Copy every line in the records below that contains the word "instances".

*** Opening of EXTRACTED MATERIAL ***

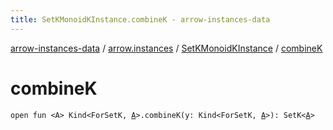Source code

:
 ```yaml
---
title: SetKMonoidKInstance.combineK - arrow-instances-data
---
```


[arrow-instances-data](../../index.html) / [arrow.instances](../index.html) / [SetKMonoidKInstance](index.html) / [combineK](./combine-k.html)

# combineK

`open fun <A> Kind<ForSetK, `[`A`](combine-k.html#A)`>.combineK(y: Kind<ForSetK, `[`A`](combine-k.html#A)`>): SetK<`[`A`](combine-k.html#A)`>`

*** Close of EXTRACTED MATERIAL ***

• **RESULT**:
title: SetKMonoidKInstance.combineK - arrow-instances-data
[arrow-instances-data](../../index.html) / [arrow.instances](../index.html) / [SetKMonoidKInstance](index.html) / [combineK](./combine-k.html)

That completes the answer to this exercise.